▸ **ACTIVITY**:
Please copy every line of the data in which the string "Metter" appears.

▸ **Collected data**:
******

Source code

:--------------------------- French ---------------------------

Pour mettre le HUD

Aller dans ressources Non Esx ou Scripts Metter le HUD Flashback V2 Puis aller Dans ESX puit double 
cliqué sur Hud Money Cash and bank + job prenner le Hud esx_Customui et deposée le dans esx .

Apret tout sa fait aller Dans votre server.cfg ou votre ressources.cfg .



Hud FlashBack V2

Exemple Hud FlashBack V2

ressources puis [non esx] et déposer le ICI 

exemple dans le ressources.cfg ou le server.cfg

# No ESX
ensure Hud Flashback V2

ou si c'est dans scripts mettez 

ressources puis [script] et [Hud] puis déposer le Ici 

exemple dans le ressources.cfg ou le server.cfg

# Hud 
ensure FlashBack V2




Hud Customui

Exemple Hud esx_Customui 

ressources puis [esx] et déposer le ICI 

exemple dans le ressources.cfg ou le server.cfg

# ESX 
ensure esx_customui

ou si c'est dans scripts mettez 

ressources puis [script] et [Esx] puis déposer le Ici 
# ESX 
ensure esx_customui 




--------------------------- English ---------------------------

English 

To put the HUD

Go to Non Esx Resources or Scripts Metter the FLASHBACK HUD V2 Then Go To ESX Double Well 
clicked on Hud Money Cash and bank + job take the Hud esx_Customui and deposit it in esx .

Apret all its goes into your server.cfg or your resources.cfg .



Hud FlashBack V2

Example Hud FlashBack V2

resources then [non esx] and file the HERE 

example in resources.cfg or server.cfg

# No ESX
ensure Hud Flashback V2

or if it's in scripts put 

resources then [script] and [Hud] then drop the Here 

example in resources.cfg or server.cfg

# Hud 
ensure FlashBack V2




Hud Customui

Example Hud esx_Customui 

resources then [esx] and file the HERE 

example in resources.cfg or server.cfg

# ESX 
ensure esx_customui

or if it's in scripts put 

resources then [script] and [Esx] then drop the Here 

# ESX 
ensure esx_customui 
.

******

▸ **EXERCISE RESPONSE**:
Aller dans ressources Non Esx ou Scripts Metter le HUD Flashback V2 Puis aller Dans ESX puit double 
Go to Non Esx Resources or Scripts Metter the FLASHBACK HUD V2 Then Go To ESX Double Well 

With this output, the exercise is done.